---------- DATA SHOWN
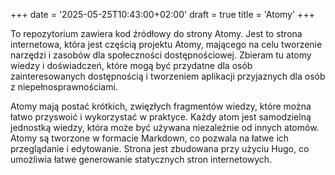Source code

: +++
date = '2025-05-25T10:43:00+02:00'
draft = true
title = 'Atomy'
+++

To repozytorium zawiera kod źródłowy do strony Atomy. Jest to strona internetowa, która jest częścią projektu Atomy, mającego na celu tworzenie narzędzi i zasobów dla społeczności dostępnościowej. Zbieram tu atomy wiedzy i doświadczeń, które mogą być przydatne dla osób zainteresowanych dostępnością i tworzeniem aplikacji przyjaznych dla osób z niepełnosprawnościami.

Atomy mają postać krótkich, zwięzłych fragmentów wiedzy, które można łatwo przyswoić i wykorzystać w praktyce. Każdy atom jest samodzielną jednostką wiedzy, która może być używana niezależnie od innych atomów. Atomy są tworzone w formacie Markdown, co pozwala na łatwe ich przeglądanie i edytowanie. Strona jest zbudowana przy użyciu Hugo, co umożliwia łatwe generowanie statycznych stron internetowych.

<!-- Oprócz zawartości tekstowej, każdy atom ma wbudowaną strukturę JSON-LD zgodną ze standardem schema.org. Ta struktura umożliwia łatwe indeksowanie atomów przez wyszukiwarki i inne narzędzia, co zwiększa ich widoczność i użyteczność.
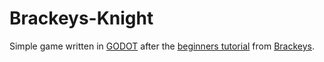 # Brackeys-Knight

Simple game written in [GODOT](https://godotengine.org/) after the [beginners tutorial](https://www.youtube.com/watch?v=LOhfqjmasi0&t=788s) from [Brackeys](https://www.youtube.com/@Brackeys).

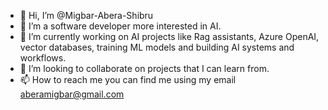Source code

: - 👋 Hi, I’m @Migbar-Abera-Shibru
- 👀 I’m a software developer more interested in AI.
- 🌱 I’m currently working on AI projects like Rag assistants, Azure OpenAI, vector databases, training ML models and building AI systems and workflows.
- 💞️ I’m looking to collaborate on projects that I can learn from. 
- 📫 How to reach me you can find me  using my email aberamigbar@gmail.com

<!---
Migbar-Abera-Shibru/Migbar-Abera-Shibru is a ✨ special ✨ repository because its `README.md` (this file) appears on your GitHub profile.
You can click the Preview link to take a look at your changes.
--->
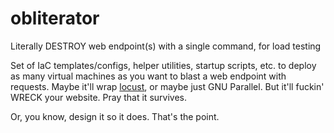 # obliterator
Literally DESTROY web endpoint(s) with a single command, for load testing

Set of IaC templates/configs, helper utilities, startup scripts, etc. to
deploy as many virtual machines as you want to blast a web endpoint with
requests. Maybe it'll wrap [locust](httsp://locust.io), or maybe just GNU
Parallel. But it'll fuckin' WRECK your website. Pray that it survives.

Or, you know, design it so it does. That's the point.
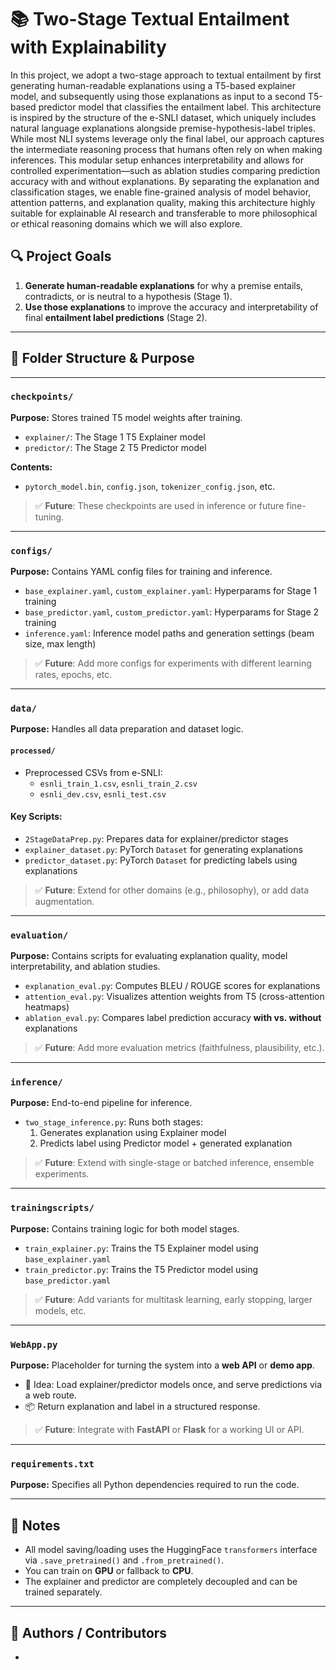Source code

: # 📚 Two-Stage Textual Entailment with Explainability

In this project, we adopt a two-stage approach to textual entailment by first generating human-readable explanations using a T5-based explainer model, and subsequently using those explanations as input to a second T5-based predictor model that classifies the entailment label. This architecture is inspired by the structure of the e-SNLI dataset, which uniquely includes natural language explanations alongside premise-hypothesis-label triples. While most NLI systems leverage only the final label, our approach captures the intermediate reasoning process that humans often rely on when making inferences. This modular setup enhances interpretability and allows for controlled experimentation—such as ablation studies comparing prediction accuracy with and without explanations. By separating the explanation and classification stages, we enable fine-grained analysis of model behavior, attention patterns, and explanation quality, making this architecture highly suitable for explainable AI research and transferable to more philosophical or ethical reasoning domains which we will also explore.

## 🔍 Project Goals

1. **Generate human-readable explanations** for why a premise entails, contradicts, or is neutral to a hypothesis (Stage 1).
2. **Use those explanations** to improve the accuracy and interpretability of final **entailment label predictions** (Stage 2).

---

## 📁 Folder Structure & Purpose

---

### `checkpoints/`
**Purpose:** Stores trained T5 model weights after training.

- `explainer/`: The Stage 1 T5 Explainer model
- `predictor/`: The Stage 2 T5 Predictor model

**Contents:**
- `pytorch_model.bin`, `config.json`, `tokenizer_config.json`, etc.

> ✅ **Future**: These checkpoints are used in inference or future fine-tuning.

---

### `configs/`
**Purpose:** Contains YAML config files for training and inference.

- `base_explainer.yaml`, `custom_explainer.yaml`: Hyperparams for Stage 1 training
- `base_predictor.yaml`, `custom_predictor.yaml`: Hyperparams for Stage 2 training
- `inference.yaml`: Inference model paths and generation settings (beam size, max length)

> ✅ **Future**: Add more configs for experiments with different learning rates, epochs, etc.

---

### `data/`
**Purpose:** Handles all data preparation and dataset logic.

#### `processed/`
- Preprocessed CSVs from e-SNLI:
  - `esnli_train_1.csv`, `esnli_train_2.csv`
  - `esnli_dev.csv`, `esnli_test.csv`

#### Key Scripts:
- `2StageDataPrep.py`: Prepares data for explainer/predictor stages
- `explainer_dataset.py`: PyTorch `Dataset` for generating explanations
- `predictor_dataset.py`: PyTorch `Dataset` for predicting labels using explanations

> ✅ **Future**: Extend for other domains (e.g., philosophy), or add data augmentation.

---

### `evaluation/`
**Purpose:** Contains scripts for evaluating explanation quality, model interpretability, and ablation studies.

- `explanation_eval.py`: Computes BLEU / ROUGE scores for explanations
- `attention_eval.py`: Visualizes attention weights from T5 (cross-attention heatmaps)
- `ablation_eval.py`: Compares label prediction accuracy **with vs. without** explanations

> ✅ **Future**: Add more evaluation metrics (faithfulness, plausibility, etc.).

---

### `inference/`
**Purpose:** End-to-end pipeline for inference.

- `two_stage_inference.py`: Runs both stages:
  1. Generates explanation using Explainer model
  2. Predicts label using Predictor model + generated explanation

> ✅ **Future**: Extend with single-stage or batched inference, ensemble experiments.

---

### `trainingscripts/`
**Purpose:** Contains training logic for both model stages.

- `train_explainer.py`: Trains the T5 Explainer model using `base_explainer.yaml`
- `train_predictor.py`: Trains the T5 Predictor model using `base_predictor.yaml`

> ✅ **Future**: Add variants for multitask learning, early stopping, larger models, etc.

---

### `WebApp.py`
**Purpose:** Placeholder for turning the system into a **web API** or **demo app**.

- 🧠 Idea: Load explainer/predictor models once, and serve predictions via a web route.
- 📦 Return explanation and label in a structured response.

> ✅ **Future**: Integrate with **FastAPI** or **Flask** for a working UI or API.

---

### `requirements.txt`
**Purpose:** Specifies all Python dependencies required to run the code.

---

## 📓 Notes

- All model saving/loading uses the HuggingFace `transformers` interface via `.save_pretrained()` and `.from_pretrained()`.
- You can train on **GPU** or fallback to **CPU**.
- The explainer and predictor are completely decoupled and can be trained separately.

---

## 👥 Authors / Contributors

- 
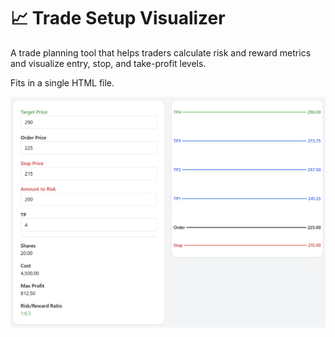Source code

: # 📈 Trade Setup Visualizer

A trade planning tool that helps traders calculate risk and reward metrics and visualize entry, stop, and take-profit levels.

Fits in a single HTML file.

![Screenshot](screenshots/001.png)

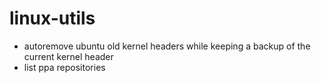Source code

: # linux-utils

- autoremove ubuntu old kernel headers while keeping a backup of the current kernel header
- list ppa repositories

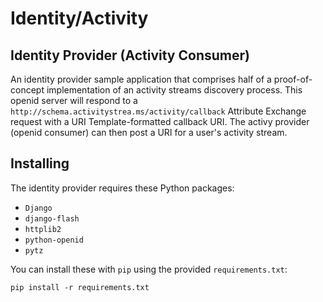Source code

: # Identity/Activity

## Identity Provider (Activity Consumer)

An identity provider sample application that comprises half of a
proof-of-concept implementation of an activity streams discovery process. This
openid server will respond to a
`http://schema.activitystrea.ms/activity/callback` Attribute Exchange request
with a URI Template-formatted callback URI. The activy provider (openid
consumer) can then post a URI for a user's activity stream.

## Installing

The identity provider requires these Python packages:

* `Django`
* `django-flash`
* `httplib2`
* `python-openid`
* `pytz`

You can install these with `pip` using the provided `requirements.txt`:

    pip install -r requirements.txt
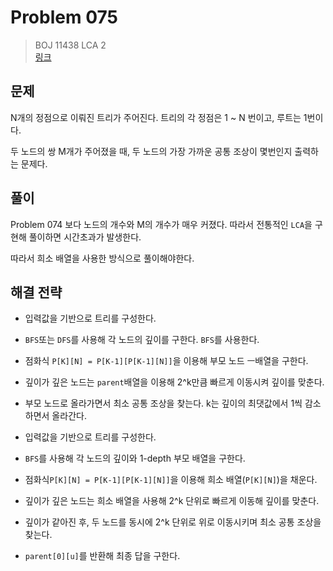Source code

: # Problem 075

> BOJ 11438 LCA 2
> <br/>
> [링크](https://www.acmicpc.net/problem/11438)

## 문제

N개의 정점으로 이뤄진 트리가 주어진다. 트리의 각 정점은 1 ~ N 번이고, 루트는 1번이다.

두 노드의 쌍 M개가 주어졌을 때, 두 노드의 가장 가까운 공통 조상이 몇번인지 출력하는 문제다.

## 풀이

Problem 074 보다 노드의 개수와 M의 개수가 매우 커졌다. 따라서 전통적인 `LCA`을 구현해 풀이하면 시간초과가 발생한다.

따라서 희소 배열을 사용한 방식으로 풀이해야한다.

## 해결 전략

- 입력값을 기반으로 트리를 구성한다.
- `BFS`또는 `DFS`를 사용해 각 노드의 깊이를 구한다. `BFS`를 사용한다.
- 점화식 `P[K][N] = P[K-1][P[K-1][N]]`을 이용해 부모 노드 ㅡ배열을 구한다.
- 깊이가 깊은 노드는 `parent`배열을 이용해 2^k만큼 빠르게 이동시켜 깊이를 맞춘다.
- 부모 노드로 올라가면서 최소 공통 조상을 찾는다. k는 깊이의 최댓값에서 1씩 감소하면서 올라간다.

- 입력값을 기반으로 트리를 구성한다.
- `BFS`를 사용해 각 노드의 깊이와 1-depth 부모 배열을 구한다.
- 점화식`P[K][N] = P[K-1][P[K-1][N]]`을 이용해 희소 배열(`P[K][N]`)을 채운다.
- 깊이가 깊은 노드는 희소 배열을 사용해 2^k 단위로 빠르게 이동해 깊이를 맞춘다.
- 깊이가 같아진 후, 두 노드를 동시에 2^k 단위로 위로 이동시키며 최소 공통 조상을 찾는다.
- `parent[0][u]`를 반환해 최종 답을 구한다.
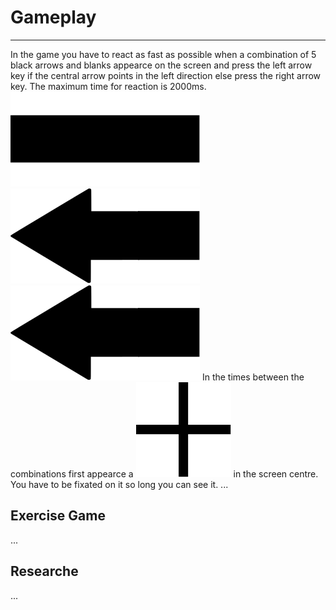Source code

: # Gameplay
***
In the game you have to react as fast as possible when a combination of 5 black arrows and blanks appearce on the screen and press the left arrow key if the central arrow points in the left direction else press the right arrow key. The maximum time for reaction is 2000ms.
![bar](images/svg/bar.svg)
![left arrow](images/svg/arrow_left.svg)
![right arrow](images/svg/arrow_left.svg)
In the times between the combinations first appearce a ![plus sign](images/svg/plus.svg) in the screen centre. You have to be fixated on it so long you can see it. ...

## Exercise Game
...


## Researche
...
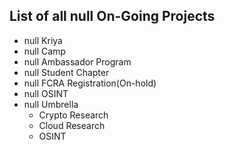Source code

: ## List of all null On-Going Projects

* null Kriya
* null Camp
* null Ambassador Program
* null Student Chapter
* null FCRA Registration(On-hold)
* null OSINT
* null Umbrella
  * Crypto Research
  * Cloud Research
  * OSINT
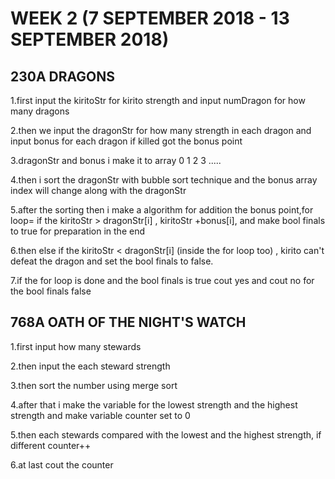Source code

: # WEEK 2 (7  SEPTEMBER 2018 - 13 SEPTEMBER 2018)
## 230A DRAGONS

1.first input the kiritoStr for kirito strength and input numDragon for how many dragons

2.then we input the dragonStr for how many strength in each dragon and input bonus for each dragon if killed got the bonus point

3.dragonStr and bonus i make it to array 0 1 2 3 .....

4.then i sort the dragonStr with bubble sort technique and the bonus array index will change along with the dragonStr

5.after the sorting then i make a algorithm for addition the bonus point,for loop= if the kiritoStr > dragonStr[i] , kiritoStr +bonus[i], and make bool finals to true for preparation in the end

6.then else if the kiritoStr <  dragonStr[i] (inside the for loop too) , kirito can't defeat the dragon and set the bool finals to false.

7.if the for loop is done and the bool finals is true cout yes and cout no for the bool finals false



## 768A OATH OF THE NIGHT'S WATCH

1.first input how many stewards

2.then input the each steward strength 

3.then sort the number using merge sort

4.after that i make the variable for the lowest strength and the highest strength and make variable counter set to 0

5.then each stewards compared with the lowest and the highest strength, if different counter++

6.at last cout the counter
--------------------
A single number is required: how many lines in these records contain "stewards".

2